Jacqueline has always “been interested in education and was first inspired by (her) fourth grade teacher who pushed for education excellence and equity.” She, along with Jacqueline’s zoology teacher, were caring teachers and advocates, profoundly impacting Jacqueline’s own educational journey. As a PA student, Jacqueline was “impressed and inspired” by the GWU PA Program faculty and their involvement in the profession. She became involved in various aspects of education and advocacy as a student and, after graduation, Jacqueline served as an adjunct instructor to help teach clinical assessment and support admission efforts.
Jacqueline got involved in the PA profession as an educator to “improve the opportunities and lives of others” and became the Program Director at Duke in 2018. When asked what her favorite aspects of the role are, she shares:
I enjoy many things about this role including being at the table and networking across the institutions advocating for the PA Program and for PAs. I enjoy leading the program in a way that challenges norms in order to enhance efficiency, effectiveness, innovation, and inclusion and seeing the benefits of these efforts. There are so many things that I love about my role, but none more than working with the faculty, staff, and students that I try my best to dutifully serve every day. While serving as a PD is a huge responsibility and can be a very challenging role, I am so grateful for the opportunity to serve in this manner. Seeing the absolute transformation of students from matriculation through graduation is just heartwarming. Likewise, working with and learning from the faculty and staff who are so committed to excellence and who have such a passion for education is the best thing ever. While the past 18 months dealing with COVID, racial reckoning, and so many other events have been the most challenging of my career, the manner and grace in which our team of faculty, staff, and students navigated this time, I believe will go down as the proudest and most amazing accomplishments of my time as a PA educator and Program director.
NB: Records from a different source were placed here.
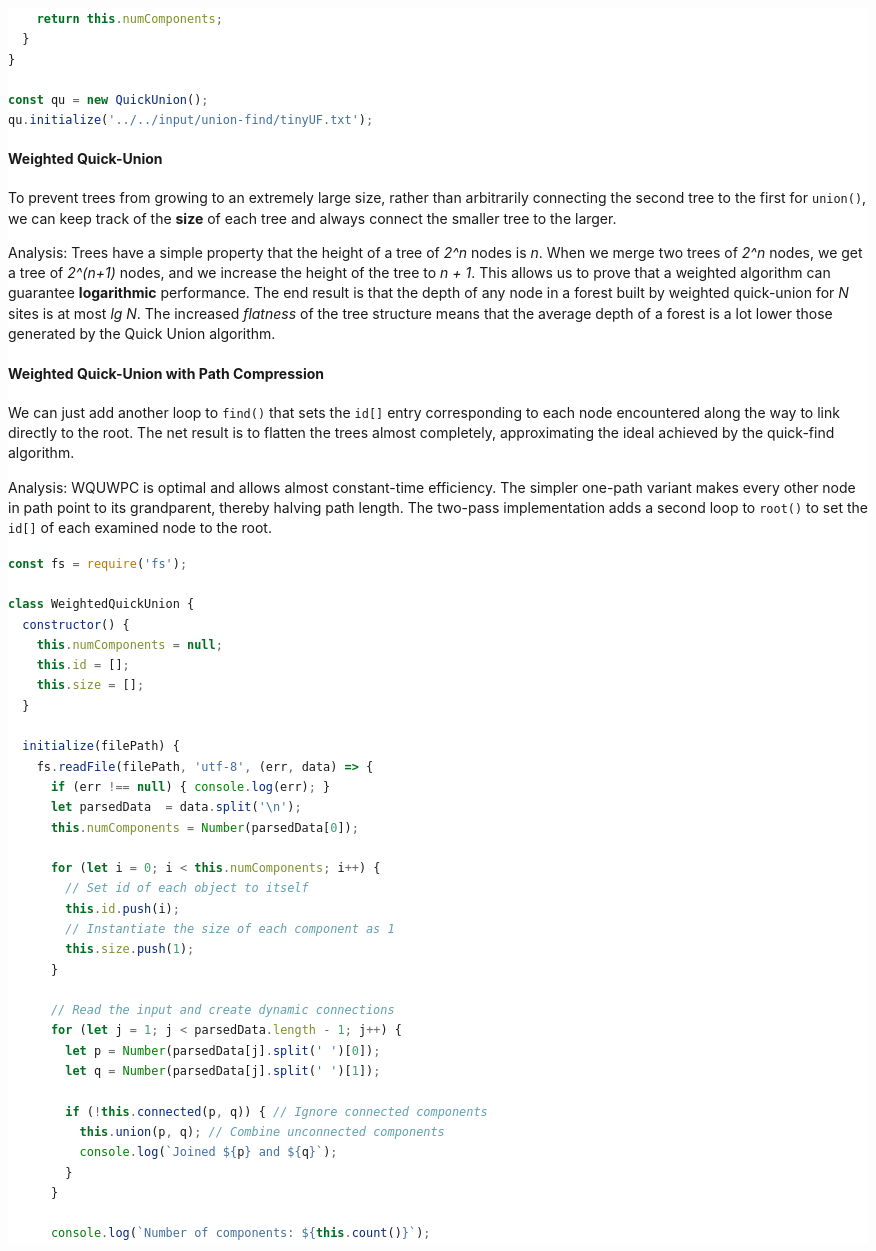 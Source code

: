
 ```js
    return this.numComponents;
  }
}

const qu = new QuickUnion();
qu.initialize('../../input/union-find/tinyUF.txt');

```

#### Weighted Quick-Union
To prevent trees from growing to an extremely large size, rather than arbitrarily connecting the second tree to the first for `union()`, we can keep track of the **size** of each tree and always connect the smaller tree to the larger.  

Analysis: Trees have a simple property that the height of a tree of *2^n* nodes is *n*. When we merge two trees of *2^n* nodes, we get a tree of *2^(n+1)* nodes, and we increase the height of the tree to *n + 1*. This allows us to prove that a weighted algorithm can guarantee **logarithmic** performance. The end result is that the depth of any node in a forest built by weighted quick-union for *N* sites is at most *lg N*. The increased *flatness* of the tree structure means that the average depth of a forest is a lot lower those generated by the Quick Union algorithm.

#### Weighted Quick-Union with Path Compression
We can just add another loop to `find()` that sets the `id[]` entry corresponding to each node encountered along the way to link directly to the root. The net result is to flatten the trees almost completely, approximating the ideal achieved by the quick-find algorithm.  

Analysis: WQUWPC is optimal and allows almost constant-time efficiency. The simpler one-path variant makes every other node in path point to its grandparent, thereby halving path length. The two-pass implementation adds a second loop to `root()` to set the `id[]` of each examined node to the root.

```js
const fs = require('fs');

class WeightedQuickUnion {
  constructor() {
    this.numComponents = null;
    this.id = [];
    this.size = [];
  }

  initialize(filePath) {
    fs.readFile(filePath, 'utf-8', (err, data) => {
      if (err !== null) { console.log(err); }
      let parsedData  = data.split('\n');
      this.numComponents = Number(parsedData[0]);

      for (let i = 0; i < this.numComponents; i++) {
        // Set id of each object to itself
        this.id.push(i);
        // Instantiate the size of each component as 1
        this.size.push(1);
      }

      // Read the input and create dynamic connections
      for (let j = 1; j < parsedData.length - 1; j++) {
        let p = Number(parsedData[j].split(' ')[0]);
        let q = Number(parsedData[j].split(' ')[1]);

        if (!this.connected(p, q)) { // Ignore connected components
          this.union(p, q); // Combine unconnected components
          console.log(`Joined ${p} and ${q}`);
        }
      }

      console.log(`Number of components: ${this.count()}`);
```
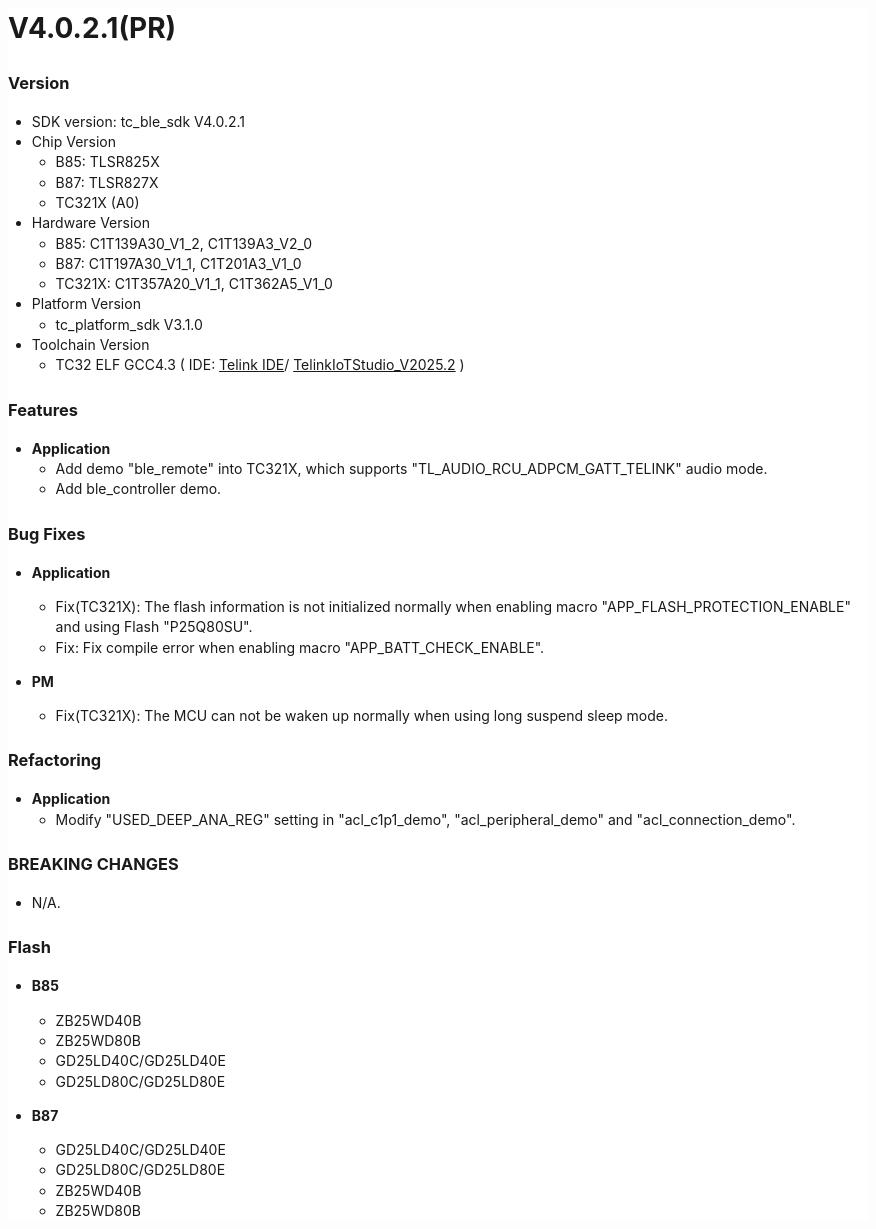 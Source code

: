 # V4.0.2.1(PR)

### Version
* SDK version: tc_ble_sdk V4.0.2.1
* Chip Version
  - B85: TLSR825X
  - B87: TLSR827X
  - TC321X (A0)
* Hardware Version
  - B85: C1T139A30_V1_2, C1T139A3_V2_0
  - B87: C1T197A30_V1_1, C1T201A3_V1_0
  - TC321X: C1T357A20_V1_1, C1T362A5_V1_0
* Platform Version
  - tc_platform_sdk V3.1.0
* Toolchain Version
  - TC32 ELF GCC4.3 ( IDE: [Telink IDE](https://wiki.telink-semi.cn/wiki/IDE-and-Tools/IDE-for-TLSR8-Chips/)/ [TelinkIoTStudio_V2025.2](https://doc.telink-semi.cn/tools/telink_iot_studio/TelinkIoTStudio_V2025.2.zip) )

### Features
* **Application**
  - Add demo "ble_remote" into TC321X, which supports "TL_AUDIO_RCU_ADPCM_GATT_TELINK" audio mode.
  - Add ble_controller demo.

### Bug Fixes
* **Application**
  - Fix(TC321X): The flash information is not initialized normally when enabling macro "APP_FLASH_PROTECTION_ENABLE" and using Flash "P25Q80SU".
  - Fix: Fix compile error when enabling macro "APP_BATT_CHECK_ENABLE".

* **PM**
  - Fix(TC321X): The MCU can not be waken up normally when using long suspend sleep mode.

### Refactoring
* **Application**
  - Modify "USED_DEEP_ANA_REG" setting in "acl_c1p1_demo", "acl_peripheral_demo" and "acl_connection_demo".

### BREAKING CHANGES
* N/A.

### Flash
* **B85**
  - ZB25WD40B
  - ZB25WD80B
  - GD25LD40C/GD25LD40E
  - GD25LD80C/GD25LD80E

* **B87**
  - GD25LD40C/GD25LD40E
  - GD25LD80C/GD25LD80E
  - ZB25WD40B
  - ZB25WD80B
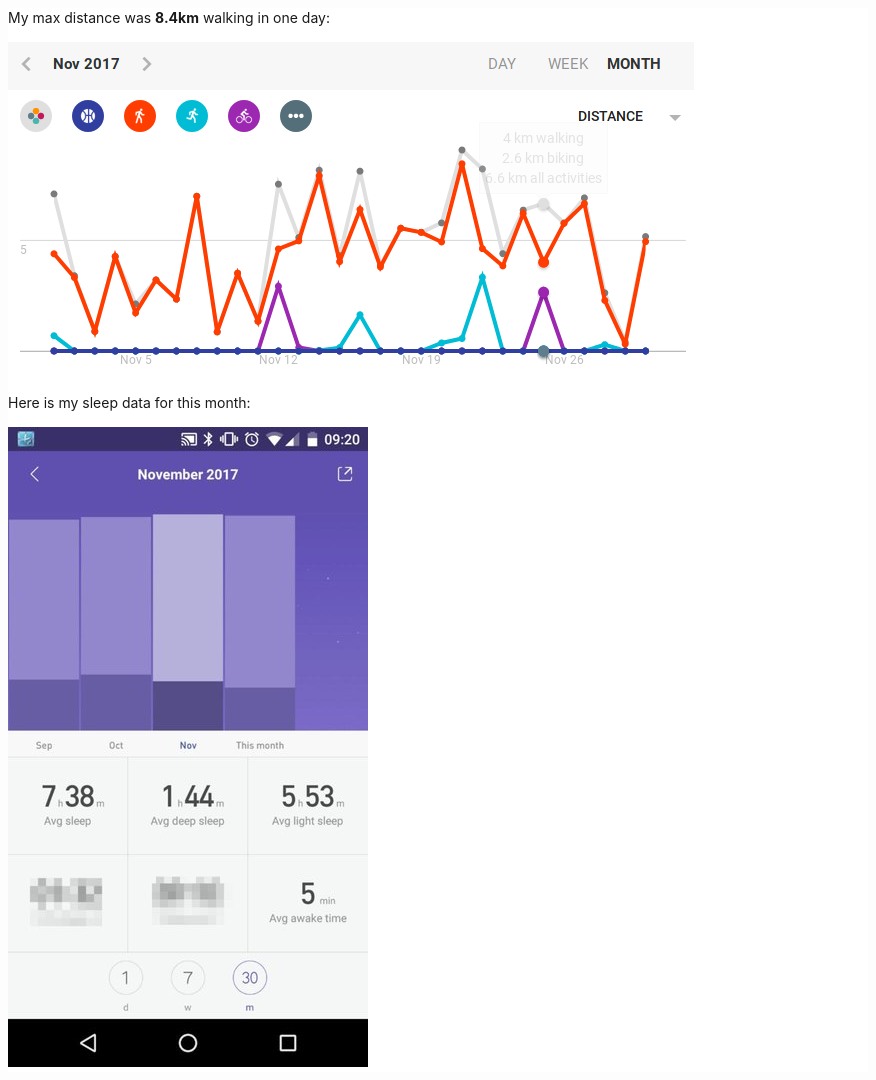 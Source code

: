 My max distance was **8.4km** walking in one day:

[![Travelled distance this month](/images/stats/2017/nov/physical-activity-distance.png "Travelled distance this month")](/images/stats/2017/nov/physical-activity-distance.png "")

Here is my sleep data for this month:

[![Amount of sleep for this month](/images/stats/2017/nov/sleep.jpg "Amount of sleep for this month")](/images/stats/2017/nov/sleep.jpg "")
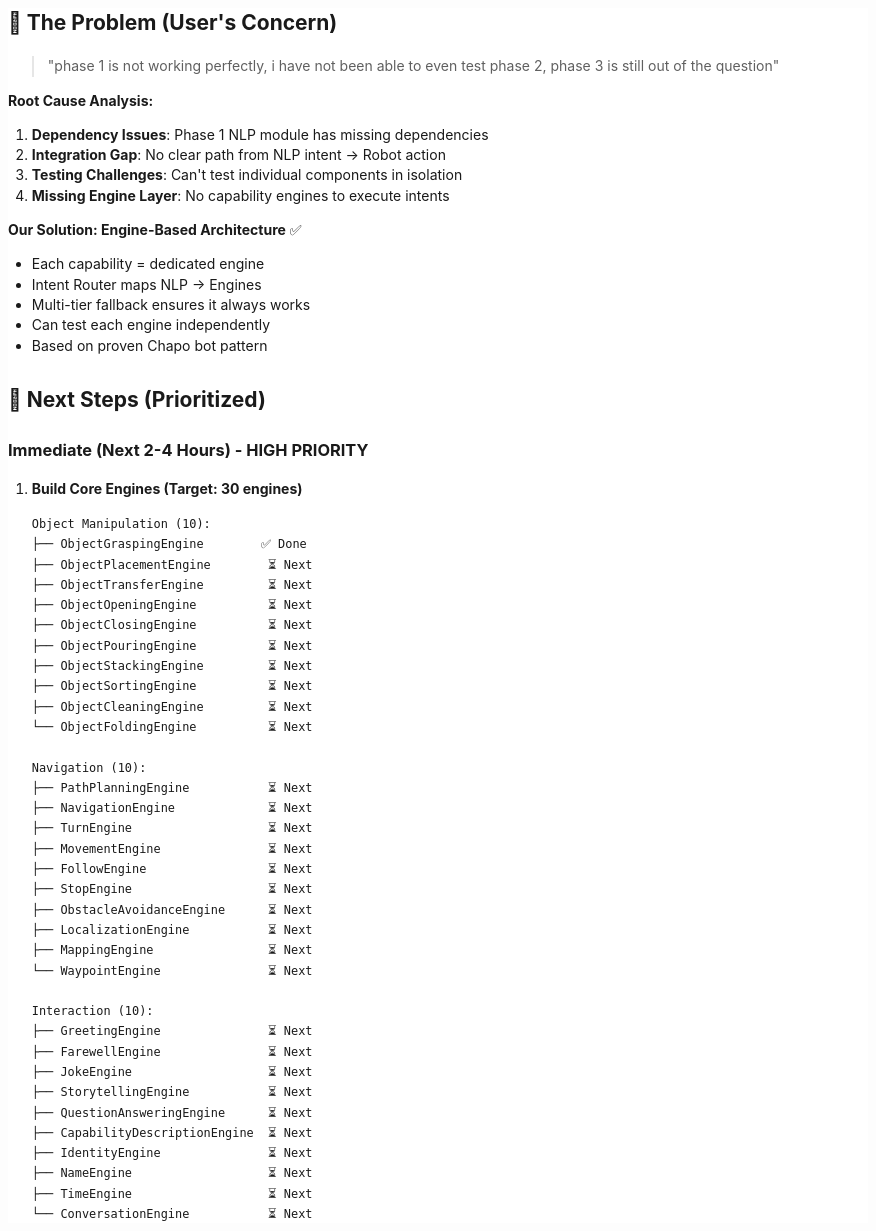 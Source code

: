 ## 🔧 The Problem (User's Concern)

> "phase 1 is not working perfectly, i have not been able to even test phase 2, phase 3 is still out of the question"

**Root Cause Analysis:**
1. **Dependency Issues**: Phase 1 NLP module has missing dependencies
2. **Integration Gap**: No clear path from NLP intent → Robot action
3. **Testing Challenges**: Can't test individual components in isolation
4. **Missing Engine Layer**: No capability engines to execute intents

**Our Solution: Engine-Based Architecture** ✅
- Each capability = dedicated engine
- Intent Router maps NLP → Engines
- Multi-tier fallback ensures it always works
- Can test each engine independently
- Based on proven Chapo bot pattern

## 🚀 Next Steps (Prioritized)

### Immediate (Next 2-4 Hours) - HIGH PRIORITY

1. **Build Core Engines (Target: 30 engines)**
   ```
   Object Manipulation (10):
   ├── ObjectGraspingEngine        ✅ Done
   ├── ObjectPlacementEngine        ⏳ Next
   ├── ObjectTransferEngine         ⏳ Next
   ├── ObjectOpeningEngine          ⏳ Next
   ├── ObjectClosingEngine          ⏳ Next
   ├── ObjectPouringEngine          ⏳ Next
   ├── ObjectStackingEngine         ⏳ Next
   ├── ObjectSortingEngine          ⏳ Next
   ├── ObjectCleaningEngine         ⏳ Next
   └── ObjectFoldingEngine          ⏳ Next
   
   Navigation (10):
   ├── PathPlanningEngine           ⏳ Next
   ├── NavigationEngine             ⏳ Next
   ├── TurnEngine                   ⏳ Next
   ├── MovementEngine               ⏳ Next
   ├── FollowEngine                 ⏳ Next
   ├── StopEngine                   ⏳ Next
   ├── ObstacleAvoidanceEngine      ⏳ Next
   ├── LocalizationEngine           ⏳ Next
   ├── MappingEngine                ⏳ Next
   └── WaypointEngine               ⏳ Next
   
   Interaction (10):
   ├── GreetingEngine               ⏳ Next
   ├── FarewellEngine               ⏳ Next
   ├── JokeEngine                   ⏳ Next
   ├── StorytellingEngine           ⏳ Next
   ├── QuestionAnsweringEngine      ⏳ Next
   ├── CapabilityDescriptionEngine  ⏳ Next
   ├── IdentityEngine               ⏳ Next
   ├── NameEngine                   ⏳ Next
   ├── TimeEngine                   ⏳ Next
   └── ConversationEngine           ⏳ Next
   ```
Education, leadership, service, and advocacy have always been important to Jacqueline. She has been an active member of her PA state academy since becoming a PA and served on the board of directors of the DC Academy of PAs for 13 years. After joining the Duke PA Program faculty in 2015, Jacqueline joined NCAPA and believes that “membership is vital to the success of NCAPA and to PAs in the state of NC and to the PA profession. In order for the NCAPA to support the needs of PAs and advocate for optimum PA practice regulations in the state, they need the advocacy, knowledge and skills of PAs, as well as the financial and human capital of membership to do the work.” She hopes that PAs in North Carolina “continue to be able to practice at the top of their license and in a manner in which their work is reimbursed, compensated fairly, and valued and acknowledged, especially at the state level.” She also would like to see PAs have more direct regulation of PA practice in the state.

Jacqueline loves being a PA, stating that “next to marrying (her) husband, becoming a PA was the best decision (she) ever made.” Her husband is on the faculty at GWU, so they maintain residences in both Maryland and Durham. She has been impressed with Durham, realizing that it is a “much more artsy and foody town” than she was expecting, prior to her arrival six years ago. And though Jacqueline is not currently practicing, she has experience practicing in pediatrics, family practice, infectious disease, and forensics. Her passion is working in underserved communities and she plans to begin seeing patients at the TROSA Clinic in Durham this fall. She shares:
At the root of why I became involved in the profession as an educator has been to improve the opportunities and lives of others. My passion and personal mission has always been and will always be to engage in activities to improve access to education and healthcare to rural and underserved communities, and populations that have been marginalized and historically excluded. As a woman of color, from a rural and underserved area, this speaks to the heart of who I am, and the purposeful life I pledged to lead.